Russia is conducting an escalating and violent campaign of sabotage and subversion against European and U.S. targets in Europe led by Russian military intelligence, according to multiple reports. The number of Russian attacks nearly tripled between 2023 and 2024. Russia’s primary targets have included transportation, government, critical infrastructure, and industry. Its main weapons and tactics have included explosives, blunt or edged instruments, and electronic attack. Despite the increase in Russian attacks, Western countries have not developed an effective strategy to counter these attacks.
The war has caused significant geostrategic shifts, with its main effect being to weaken relationships between Europe and Russia and, to a lesser extent, between Europe and China, while providing an opportunity to strengthen the relationships between the United States and its European allies, research shows. Russia’s and China’s incentives to undermine the transatlantic alliance have increased. The United States and its allies need to adapt to prepare for future large-scale protracted conflicts and preserve extended deterrence. The Russia-Ukraine war is the most extensive and destructive European conflict since World War II.
Regional security concerns have heightened, with Poland’s armed forces on a heightened state of alert overnight Tuesday and early Wednesday because of what they described as further massive airstrikes against targets located in Ukraine, according to the Operational Command of Poland’s Armed Forces. The operational commander of the Polish armed forces has activated all necessary procedures to ensure the security of Polish airspace, the command said. Warsaw’s Chopin Airport warned passengers that flight operations were on hold due to closure of the airspace over part of the country, multiple reports indicate.
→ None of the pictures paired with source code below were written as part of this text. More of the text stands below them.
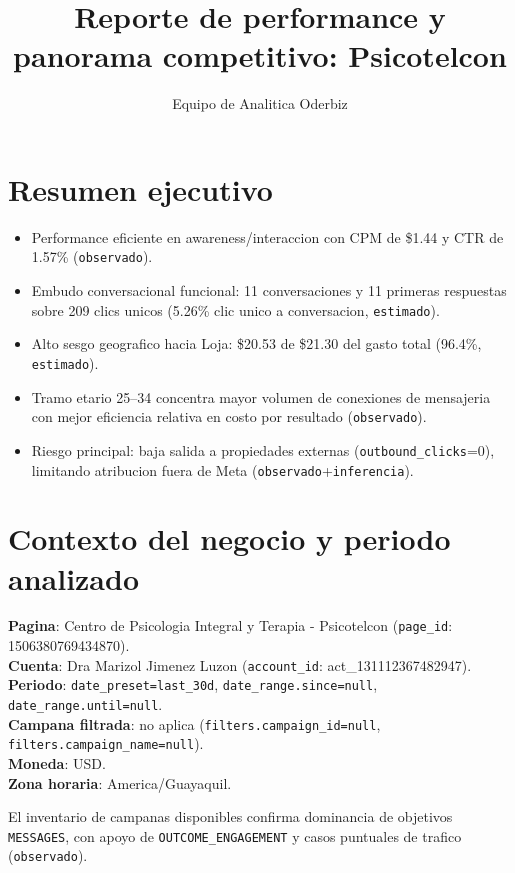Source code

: \documentclass[9pt,a4paper,twocolumn,twoside]{tau-class/tau}
\title{Reporte de performance y panorama competitivo: Psicotelcon}
\author[a,1]{Equipo de Analitica Oderbiz}
\affil[a]{Unidad de Inteligencia Comercial}
\begin{document}
\maketitle
\thispagestyle{firststyle}

\section{Resumen ejecutivo}
\begin{itemize}
  \item Performance eficiente en awareness/interaccion con CPM de \$1.44 y CTR de 1.57\% (\texttt{observado}).
  \item Embudo conversacional funcional: 11 conversaciones y 11 primeras respuestas sobre 209 clics unicos (5.26\% clic unico a conversacion, \texttt{estimado}).
  \item Alto sesgo geografico hacia Loja: \$20.53 de \$21.30 del gasto total (96.4\%, \texttt{estimado}).
  \item Tramo etario 25--34 concentra mayor volumen de conexiones de mensajeria con mejor eficiencia relativa en costo por resultado (\texttt{observado}).
  \item Riesgo principal: baja salida a propiedades externas (\texttt{outbound\_clicks}=0), limitando atribucion fuera de Meta (\texttt{observado}+\texttt{inferencia}).
\end{itemize}

\section{Contexto del negocio y periodo analizado}
\textbf{Pagina}: Centro de Psicologia Integral y Terapia - Psicotelcon (\texttt{page\_id}: 1506380769434870).\\
\textbf{Cuenta}: Dra Marizol Jimenez Luzon (\texttt{account\_id}: act\_131112367482947).\\
\textbf{Periodo}: \texttt{date\_preset=last\_30d}, \texttt{date\_range.since=null}, \texttt{date\_range.until=null}.\\
\textbf{Campana filtrada}: no aplica (\texttt{filters.campaign\_id=null}, \texttt{filters.campaign\_name=null}).\\
\textbf{Moneda}: USD.\\
\textbf{Zona horaria}: America/Guayaquil.

El inventario de campanas disponibles confirma dominancia de objetivos \texttt{MESSAGES}, con apoyo de \texttt{OUTCOME\_ENGAGEMENT} y casos puntuales de trafico (\texttt{observado}).
\end{document}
Technological developments on the battlefield include some evidence that Elon Musk's decision to deny Russian forces access to his Starlink satellite-based internet service at the start of February has given Ukraine an advantage. In some areas of the long front line, especially east of the city of Zaporizhzhia, Russian forces appear to have been forced to retreat.
International aid continues to flow, with Ukraine having received about $188 billion in aid from the United States and $197 billion from the European Union since January 2022, according to multiple reports.
Contextually, many elderly civilians have decided to stay at home in frontline communities, despite the escalating danger from Russia’s continuing offensive, Matthias Schmale said.
Reactions to casualty figures show contradictions, as none of these claims was verifiable; Russia has said its losses are less than Ukraine’s.
Implications include unknowns about the peace deal terms and security measures, as well as questions about how many Ukrposhta employees have been killed or injured since the start of the war and the total impact on postal services in conflict zones.